Figure 1 explains the proposed methodology, outlining the process of working with generative adversarial networks (GANs) for data augmentation of waste object images, with a specific focus on deep convolutional generative adversarial networks (DCGAN) and pretrained BIGGAN models. A typical architecture of GAN consists of two models: a generator and a discriminator. A typical GAN architecture consists of two models: a generator and a discriminator. The generator is tasked with generating samples that closely mimic the training images (referred to as ‘fake’ images). Conversely, the discriminator ensures that the generated images closely resemble either the training image set or are altered versions of the original images. During the training process, the generator aims to deceive the discriminator classifier by producing fake images that appear increasingly realistic. Simultaneously, the discriminator endeavours to improve its detection rate to discern fake images from real ones. Eventually, the generator becomes adept at generating high-quality fake images that are indistinguishable from real ones, even to the human eye. At this stage, the discriminator is challenged to accurately determine whether the images output by the generator are fake or real (Erabati & Araujo, 2024).

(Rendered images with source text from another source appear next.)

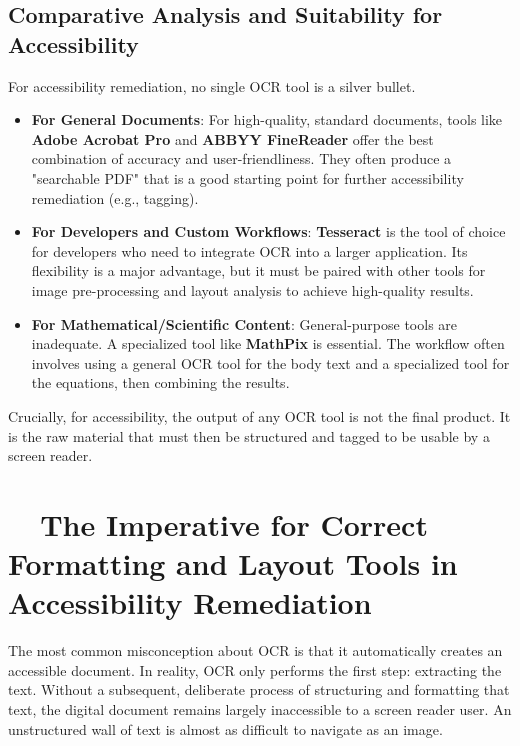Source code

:\subsection{Comparative Analysis and Suitability for Accessibility}
\label{subsec:ocr-comparative-analysis}
For accessibility remediation, no single OCR tool is a silver bullet.
\begin{itemize}
	\item \textbf{For General Documents}: For high-quality, standard documents, tools like \textbf{Adobe Acrobat Pro} and \textbf{ABBYY FineReader} offer the best combination of accuracy and user-friendliness. They often produce a "searchable PDF" that is a good starting point for further accessibility remediation (e.g., tagging).
	\item \textbf{For Developers and Custom Workflows}: \textbf{Tesseract} is the tool of choice for developers who need to integrate OCR into a larger application. Its flexibility is a major advantage, but it must be paired with other tools for image pre-processing and layout analysis to achieve high-quality results.
	\item \textbf{For Mathematical/Scientific Content}: General-purpose tools are inadequate. A specialized tool like \textbf{MathPix} is essential. The workflow often involves using a general OCR tool for the body text and a specialized tool for the equations, then combining the results.
\end{itemize}
Crucially, for accessibility, the output of any OCR tool is not the final product. It is the raw material that must then be structured and tagged to be usable by a screen reader.

\section{~~The Imperative for Correct Formatting and Layout Tools in Accessibility Remediation}
\label{sec:ocr-remediation}
The most common misconception about OCR is that it automatically creates an accessible document. In reality, OCR only performs the first step: extracting the text. Without a subsequent, deliberate process of structuring and formatting that text, the digital document remains largely inaccessible to a screen reader user. An unstructured wall of text is almost as difficult to navigate as an image.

Methodology for using GAN for data augmentation.

Figure 1: Methodology for using GAN for data augmentation.

Consider x which denotes data representing an image. D(x), the discrimination network. There is no difference in the self-consistency loss, and it can be associated with the direct probability of x, that is, from the training set, and not from the generator. Because the model is working with images, x being D’s input is an image of trained community workers size 64 × 64 × 3 (CCHANG, 2018). Common sense dictates the D(x) to be almost always HIGH when x belongs to training data and almost always LOW when x is from the generator. By means of this function, the activation grid is being converted into a binary classifier, working on the principle of binary classifier.

Consider the generator’s notation, denote z be a latent space vector representation that is sampled from a normal distribution. G(z) denotes the generator function which takes z as input. The job of G is to learn the distribution that the training data are distributed from (pdata), so it can produce new fake samples from that learned distribution of latent space representation. Equation (1) shows the main objective of GAN.

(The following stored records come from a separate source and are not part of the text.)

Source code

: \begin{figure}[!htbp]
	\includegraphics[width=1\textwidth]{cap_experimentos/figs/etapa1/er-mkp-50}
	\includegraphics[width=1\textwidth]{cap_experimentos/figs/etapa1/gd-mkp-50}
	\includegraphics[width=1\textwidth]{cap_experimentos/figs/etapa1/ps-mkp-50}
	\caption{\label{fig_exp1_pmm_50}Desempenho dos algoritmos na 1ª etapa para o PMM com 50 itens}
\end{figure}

The loss function for GAN is stated below:

minmaxV(D,G)=Expdata(x)[logD(x)+Ezpz(z)[log(1D(G(z))]].

Training procedure

Let ‘x’ represent an image’s data. D(x) stands for the discriminator network, from which we get the returns in the form of scalar probability of the data label “x,” i.e., from data that is designated as training data rather than generating data. Since we are working with picture data, the image supplied as input to D(X) will have the CHW size 3 × 64 × 64 (Li et al., 2022). D(x) must, in essence, be LOW when x is the generator’s output and HIGH when x comes from the training set.

The latent space vector for generator, which was taken from a typical normal distribution, is represented by the symbol z. The generator function, represented by G(z), takes a latent vector z as input and outputs data space. Here, G creates fictitious samples from those learnt distributions while attempting to comprehend the distribution from which the training data (p data) are dispersed.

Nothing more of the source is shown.